_Exercise material_
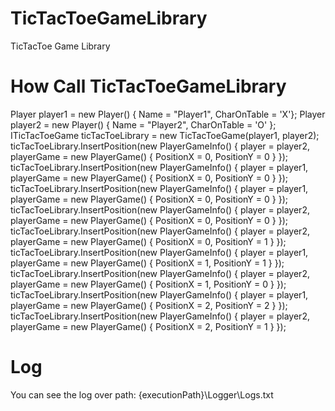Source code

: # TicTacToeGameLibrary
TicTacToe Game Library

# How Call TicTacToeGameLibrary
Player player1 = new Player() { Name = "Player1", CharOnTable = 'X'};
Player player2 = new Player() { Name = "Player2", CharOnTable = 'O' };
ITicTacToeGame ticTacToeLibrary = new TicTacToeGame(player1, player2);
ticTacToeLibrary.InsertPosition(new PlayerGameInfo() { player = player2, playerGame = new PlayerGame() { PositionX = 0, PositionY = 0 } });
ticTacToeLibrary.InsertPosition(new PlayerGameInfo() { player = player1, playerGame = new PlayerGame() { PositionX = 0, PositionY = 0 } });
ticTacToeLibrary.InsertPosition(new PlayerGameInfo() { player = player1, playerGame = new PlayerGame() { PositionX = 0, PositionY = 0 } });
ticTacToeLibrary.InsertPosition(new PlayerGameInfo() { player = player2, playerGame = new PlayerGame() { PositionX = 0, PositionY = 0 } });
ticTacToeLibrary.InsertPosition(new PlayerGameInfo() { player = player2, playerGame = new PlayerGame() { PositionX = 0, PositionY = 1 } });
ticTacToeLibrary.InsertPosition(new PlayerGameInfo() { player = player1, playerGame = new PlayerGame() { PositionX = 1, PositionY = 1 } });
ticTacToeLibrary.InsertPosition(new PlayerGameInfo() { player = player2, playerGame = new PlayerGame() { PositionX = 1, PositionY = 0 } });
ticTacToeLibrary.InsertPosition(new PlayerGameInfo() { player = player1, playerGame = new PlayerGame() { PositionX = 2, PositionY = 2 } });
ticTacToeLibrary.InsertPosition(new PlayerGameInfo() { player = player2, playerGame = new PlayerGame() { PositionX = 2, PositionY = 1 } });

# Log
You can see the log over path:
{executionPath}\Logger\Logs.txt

...

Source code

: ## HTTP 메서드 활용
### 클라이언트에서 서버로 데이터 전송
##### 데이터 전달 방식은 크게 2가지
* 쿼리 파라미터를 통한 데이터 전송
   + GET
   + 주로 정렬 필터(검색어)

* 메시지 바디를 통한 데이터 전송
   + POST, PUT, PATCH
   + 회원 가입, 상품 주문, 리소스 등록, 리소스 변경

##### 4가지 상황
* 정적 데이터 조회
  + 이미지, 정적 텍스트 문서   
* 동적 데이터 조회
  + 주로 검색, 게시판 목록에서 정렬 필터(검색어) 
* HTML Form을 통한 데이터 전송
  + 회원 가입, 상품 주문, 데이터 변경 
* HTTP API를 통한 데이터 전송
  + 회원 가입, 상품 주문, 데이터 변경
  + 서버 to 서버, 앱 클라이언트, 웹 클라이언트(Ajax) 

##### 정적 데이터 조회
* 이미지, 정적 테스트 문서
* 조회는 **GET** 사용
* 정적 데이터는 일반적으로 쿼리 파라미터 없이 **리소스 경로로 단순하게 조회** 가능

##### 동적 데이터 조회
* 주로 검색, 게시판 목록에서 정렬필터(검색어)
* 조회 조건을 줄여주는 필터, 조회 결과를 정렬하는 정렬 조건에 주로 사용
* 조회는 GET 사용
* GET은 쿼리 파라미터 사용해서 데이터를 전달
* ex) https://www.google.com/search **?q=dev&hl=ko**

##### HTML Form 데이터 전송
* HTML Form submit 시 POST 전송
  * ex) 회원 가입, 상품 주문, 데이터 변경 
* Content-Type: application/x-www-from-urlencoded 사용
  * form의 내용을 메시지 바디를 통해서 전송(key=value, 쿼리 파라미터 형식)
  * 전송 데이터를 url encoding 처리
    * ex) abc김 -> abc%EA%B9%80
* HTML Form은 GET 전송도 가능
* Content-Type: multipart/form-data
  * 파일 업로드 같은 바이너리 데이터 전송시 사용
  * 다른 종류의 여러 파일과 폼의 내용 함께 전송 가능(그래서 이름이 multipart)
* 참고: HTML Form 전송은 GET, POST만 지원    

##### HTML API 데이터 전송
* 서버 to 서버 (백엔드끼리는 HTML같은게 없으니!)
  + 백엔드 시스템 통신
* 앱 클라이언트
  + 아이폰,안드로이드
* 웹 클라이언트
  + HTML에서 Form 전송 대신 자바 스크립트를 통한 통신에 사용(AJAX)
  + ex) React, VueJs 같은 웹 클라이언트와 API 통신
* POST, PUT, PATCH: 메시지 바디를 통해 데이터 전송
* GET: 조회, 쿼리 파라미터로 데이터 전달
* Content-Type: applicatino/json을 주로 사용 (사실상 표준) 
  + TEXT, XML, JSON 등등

_Your objective_
Copy out only the lines of the records above from the one with "##### 동적 데이터 조회" through the one with "XML, JSON 등등", exactly as they stand, both included.

_Exercise output_
##### 동적 데이터 조회
* 주로 검색, 게시판 목록에서 정렬필터(검색어)
* 조회 조건을 줄여주는 필터, 조회 결과를 정렬하는 정렬 조건에 주로 사용
* 조회는 GET 사용
* GET은 쿼리 파라미터 사용해서 데이터를 전달
* ex) https://www.google.com/search **?q=dev&hl=ko**

##### HTML Form 데이터 전송
* HTML Form submit 시 POST 전송
  * ex) 회원 가입, 상품 주문, 데이터 변경 
* Content-Type: application/x-www-from-urlencoded 사용
  * form의 내용을 메시지 바디를 통해서 전송(key=value, 쿼리 파라미터 형식)
  * 전송 데이터를 url encoding 처리
    * ex) abc김 -> abc%EA%B9%80
* HTML Form은 GET 전송도 가능
* Content-Type: multipart/form-data
  * 파일 업로드 같은 바이너리 데이터 전송시 사용
  * 다른 종류의 여러 파일과 폼의 내용 함께 전송 가능(그래서 이름이 multipart)
* 참고: HTML Form 전송은 GET, POST만 지원    

##### HTML API 데이터 전송
* 서버 to 서버 (백엔드끼리는 HTML같은게 없으니!)
  + 백엔드 시스템 통신
* 앱 클라이언트
  + 아이폰,안드로이드
* 웹 클라이언트
  + HTML에서 Form 전송 대신 자바 스크립트를 통한 통신에 사용(AJAX)
  + ex) React, VueJs 같은 웹 클라이언트와 API 통신
* POST, PUT, PATCH: 메시지 바디를 통해 데이터 전송
* GET: 조회, 쿼리 파라미터로 데이터 전달
* Content-Type: applicatino/json을 주로 사용 (사실상 표준) 
  + TEXT, XML, JSON 등등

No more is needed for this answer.